● THE PROBLEM: Transcribe the records in full, keeping every character as it is.

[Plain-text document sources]
========================

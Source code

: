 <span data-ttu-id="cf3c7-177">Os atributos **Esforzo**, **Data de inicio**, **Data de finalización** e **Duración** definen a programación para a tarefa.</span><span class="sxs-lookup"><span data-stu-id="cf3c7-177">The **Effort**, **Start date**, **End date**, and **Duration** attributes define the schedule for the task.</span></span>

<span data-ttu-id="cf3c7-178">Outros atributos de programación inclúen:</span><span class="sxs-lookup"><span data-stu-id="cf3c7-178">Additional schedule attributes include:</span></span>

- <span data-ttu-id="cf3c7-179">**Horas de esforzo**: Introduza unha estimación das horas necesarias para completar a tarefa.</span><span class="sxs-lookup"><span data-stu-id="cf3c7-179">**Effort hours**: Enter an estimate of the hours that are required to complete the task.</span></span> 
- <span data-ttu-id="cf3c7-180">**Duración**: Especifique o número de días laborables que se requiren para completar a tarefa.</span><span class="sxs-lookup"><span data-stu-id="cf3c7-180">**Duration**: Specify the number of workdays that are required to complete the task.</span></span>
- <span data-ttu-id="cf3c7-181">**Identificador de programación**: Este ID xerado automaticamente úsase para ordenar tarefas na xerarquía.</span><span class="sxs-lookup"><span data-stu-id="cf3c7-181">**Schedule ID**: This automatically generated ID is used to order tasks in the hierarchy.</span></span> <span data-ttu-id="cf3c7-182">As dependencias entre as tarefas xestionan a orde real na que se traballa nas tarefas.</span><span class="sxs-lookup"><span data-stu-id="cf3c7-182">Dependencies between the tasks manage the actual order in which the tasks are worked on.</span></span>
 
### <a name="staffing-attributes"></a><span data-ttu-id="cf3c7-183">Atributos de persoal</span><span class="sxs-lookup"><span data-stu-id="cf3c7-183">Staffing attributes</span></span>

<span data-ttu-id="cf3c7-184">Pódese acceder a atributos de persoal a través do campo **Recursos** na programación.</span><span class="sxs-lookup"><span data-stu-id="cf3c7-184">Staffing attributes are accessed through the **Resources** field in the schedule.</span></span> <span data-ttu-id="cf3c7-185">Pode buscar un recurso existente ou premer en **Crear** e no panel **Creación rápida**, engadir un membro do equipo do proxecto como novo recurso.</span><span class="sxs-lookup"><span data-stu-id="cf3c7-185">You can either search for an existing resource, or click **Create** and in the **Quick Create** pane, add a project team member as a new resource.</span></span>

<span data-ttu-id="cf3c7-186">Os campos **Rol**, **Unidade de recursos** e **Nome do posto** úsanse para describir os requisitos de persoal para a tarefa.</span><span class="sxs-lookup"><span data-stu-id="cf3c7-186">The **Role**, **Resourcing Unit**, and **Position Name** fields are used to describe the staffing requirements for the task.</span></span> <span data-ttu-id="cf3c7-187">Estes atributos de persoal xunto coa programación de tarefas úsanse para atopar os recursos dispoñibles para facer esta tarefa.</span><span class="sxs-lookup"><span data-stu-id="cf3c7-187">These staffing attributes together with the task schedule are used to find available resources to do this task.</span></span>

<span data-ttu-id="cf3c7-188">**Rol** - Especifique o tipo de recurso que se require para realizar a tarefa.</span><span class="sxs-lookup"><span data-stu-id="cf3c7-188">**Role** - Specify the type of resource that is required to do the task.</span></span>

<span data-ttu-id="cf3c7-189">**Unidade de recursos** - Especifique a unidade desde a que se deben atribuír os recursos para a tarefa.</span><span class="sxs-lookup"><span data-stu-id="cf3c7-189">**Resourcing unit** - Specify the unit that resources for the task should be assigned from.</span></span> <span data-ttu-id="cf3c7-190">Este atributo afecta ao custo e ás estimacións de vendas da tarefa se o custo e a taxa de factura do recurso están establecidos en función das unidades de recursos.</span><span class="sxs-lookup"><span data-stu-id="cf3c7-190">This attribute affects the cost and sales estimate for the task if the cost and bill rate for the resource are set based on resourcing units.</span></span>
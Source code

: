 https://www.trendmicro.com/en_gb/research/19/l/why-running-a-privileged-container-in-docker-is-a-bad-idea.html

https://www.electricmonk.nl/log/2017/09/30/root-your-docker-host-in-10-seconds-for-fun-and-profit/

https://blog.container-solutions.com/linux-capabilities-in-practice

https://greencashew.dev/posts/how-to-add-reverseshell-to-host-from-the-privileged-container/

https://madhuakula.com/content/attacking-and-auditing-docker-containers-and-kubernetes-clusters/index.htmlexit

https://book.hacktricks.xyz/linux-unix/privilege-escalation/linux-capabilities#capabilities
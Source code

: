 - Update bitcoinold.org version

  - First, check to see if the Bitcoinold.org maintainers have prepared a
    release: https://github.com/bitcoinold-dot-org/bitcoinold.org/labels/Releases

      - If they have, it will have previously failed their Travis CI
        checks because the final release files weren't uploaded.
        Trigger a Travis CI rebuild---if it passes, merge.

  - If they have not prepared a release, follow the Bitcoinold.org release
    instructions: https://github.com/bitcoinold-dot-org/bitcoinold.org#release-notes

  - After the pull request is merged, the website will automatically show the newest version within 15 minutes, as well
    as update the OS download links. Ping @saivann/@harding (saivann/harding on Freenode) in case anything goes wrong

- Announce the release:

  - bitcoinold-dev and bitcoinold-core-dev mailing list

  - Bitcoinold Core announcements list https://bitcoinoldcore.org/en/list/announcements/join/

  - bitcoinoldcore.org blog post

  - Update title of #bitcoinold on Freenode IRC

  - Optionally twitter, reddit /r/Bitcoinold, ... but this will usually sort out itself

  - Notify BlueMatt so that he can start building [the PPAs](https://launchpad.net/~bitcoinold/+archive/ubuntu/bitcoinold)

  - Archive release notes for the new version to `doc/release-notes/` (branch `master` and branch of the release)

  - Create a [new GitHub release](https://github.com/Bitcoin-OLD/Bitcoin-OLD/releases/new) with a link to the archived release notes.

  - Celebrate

========================

● WRITTEN ANSWER:
Source code

: <span data-ttu-id="cf3c7-177">Os atributos **Esforzo**, **Data de inicio**, **Data de finalización** e **Duración** definen a programación para a tarefa.</span><span class="sxs-lookup"><span data-stu-id="cf3c7-177">The **Effort**, **Start date**, **End date**, and **Duration** attributes define the schedule for the task.</span></span>

<span data-ttu-id="cf3c7-178">Outros atributos de programación inclúen:</span><span class="sxs-lookup"><span data-stu-id="cf3c7-178">Additional schedule attributes include:</span></span>

- <span data-ttu-id="cf3c7-179">**Horas de esforzo**: Introduza unha estimación das horas necesarias para completar a tarefa.</span><span class="sxs-lookup"><span data-stu-id="cf3c7-179">**Effort hours**: Enter an estimate of the hours that are required to complete the task.</span></span> 
- <span data-ttu-id="cf3c7-180">**Duración**: Especifique o número de días laborables que se requiren para completar a tarefa.</span><span class="sxs-lookup"><span data-stu-id="cf3c7-180">**Duration**: Specify the number of workdays that are required to complete the task.</span></span>
- <span data-ttu-id="cf3c7-181">**Identificador de programación**: Este ID xerado automaticamente úsase para ordenar tarefas na xerarquía.</span><span class="sxs-lookup"><span data-stu-id="cf3c7-181">**Schedule ID**: This automatically generated ID is used to order tasks in the hierarchy.</span></span> <span data-ttu-id="cf3c7-182">As dependencias entre as tarefas xestionan a orde real na que se traballa nas tarefas.</span><span class="sxs-lookup"><span data-stu-id="cf3c7-182">Dependencies between the tasks manage the actual order in which the tasks are worked on.</span></span>
 
### <a name="staffing-attributes"></a><span data-ttu-id="cf3c7-183">Atributos de persoal</span><span class="sxs-lookup"><span data-stu-id="cf3c7-183">Staffing attributes</span></span>

<span data-ttu-id="cf3c7-184">Pódese acceder a atributos de persoal a través do campo **Recursos** na programación.</span><span class="sxs-lookup"><span data-stu-id="cf3c7-184">Staffing attributes are accessed through the **Resources** field in the schedule.</span></span> <span data-ttu-id="cf3c7-185">Pode buscar un recurso existente ou premer en **Crear** e no panel **Creación rápida**, engadir un membro do equipo do proxecto como novo recurso.</span><span class="sxs-lookup"><span data-stu-id="cf3c7-185">You can either search for an existing resource, or click **Create** and in the **Quick Create** pane, add a project team member as a new resource.</span></span>

<span data-ttu-id="cf3c7-186">Os campos **Rol**, **Unidade de recursos** e **Nome do posto** úsanse para describir os requisitos de persoal para a tarefa.</span><span class="sxs-lookup"><span data-stu-id="cf3c7-186">The **Role**, **Resourcing Unit**, and **Position Name** fields are used to describe the staffing requirements for the task.</span></span> <span data-ttu-id="cf3c7-187">Estes atributos de persoal xunto coa programación de tarefas úsanse para atopar os recursos dispoñibles para facer esta tarefa.</span><span class="sxs-lookup"><span data-stu-id="cf3c7-187">These staffing attributes together with the task schedule are used to find available resources to do this task.</span></span>

<span data-ttu-id="cf3c7-188">**Rol** - Especifique o tipo de recurso que se require para realizar a tarefa.</span><span class="sxs-lookup"><span data-stu-id="cf3c7-188">**Role** - Specify the type of resource that is required to do the task.</span></span>

<span data-ttu-id="cf3c7-189">**Unidade de recursos** - Especifique a unidade desde a que se deben atribuír os recursos para a tarefa.</span><span class="sxs-lookup"><span data-stu-id="cf3c7-189">**Resourcing unit** - Specify the unit that resources for the task should be assigned from.</span></span> <span data-ttu-id="cf3c7-190">Este atributo afecta ao custo e ás estimacións de vendas da tarefa se o custo e a taxa de factura do recurso están establecidos en función das unidades de recursos.</span><span class="sxs-lookup"><span data-stu-id="cf3c7-190">This attribute affects the cost and sales estimate for the task if the cost and bill rate for the resource are set based on resourcing units.</span></span>
Source code

: https://www.trendmicro.com/en_gb/research/19/l/why-running-a-privileged-container-in-docker-is-a-bad-idea.html

https://www.electricmonk.nl/log/2017/09/30/root-your-docker-host-in-10-seconds-for-fun-and-profit/

https://blog.container-solutions.com/linux-capabilities-in-practice

https://greencashew.dev/posts/how-to-add-reverseshell-to-host-from-the-privileged-container/

https://madhuakula.com/content/attacking-and-auditing-docker-containers-and-kubernetes-clusters/index.htmlexit

https://book.hacktricks.xyz/linux-unix/privilege-escalation/linux-capabilities#capabilities
Source code

: - Update bitcoinold.org version

  - First, check to see if the Bitcoinold.org maintainers have prepared a
    release: https://github.com/bitcoinold-dot-org/bitcoinold.org/labels/Releases

      - If they have, it will have previously failed their Travis CI
        checks because the final release files weren't uploaded.
        Trigger a Travis CI rebuild---if it passes, merge.

  - If they have not prepared a release, follow the Bitcoinold.org release
    instructions: https://github.com/bitcoinold-dot-org/bitcoinold.org#release-notes

  - After the pull request is merged, the website will automatically show the newest version within 15 minutes, as well
    as update the OS download links. Ping @saivann/@harding (saivann/harding on Freenode) in case anything goes wrong

- Announce the release:

  - bitcoinold-dev and bitcoinold-core-dev mailing list

  - Bitcoinold Core announcements list https://bitcoinoldcore.org/en/list/announcements/join/

  - bitcoinoldcore.org blog post

  - Update title of #bitcoinold on Freenode IRC

  - Optionally twitter, reddit /r/Bitcoinold, ... but this will usually sort out itself

  - Notify BlueMatt so that he can start building [the PPAs](https://launchpad.net/~bitcoinold/+archive/ubuntu/bitcoinold)

  - Archive release notes for the new version to `doc/release-notes/` (branch `master` and branch of the release)

  - Create a [new GitHub release](https://github.com/Bitcoin-OLD/Bitcoin-OLD/releases/new) with a link to the archived release notes.

  - Celebrate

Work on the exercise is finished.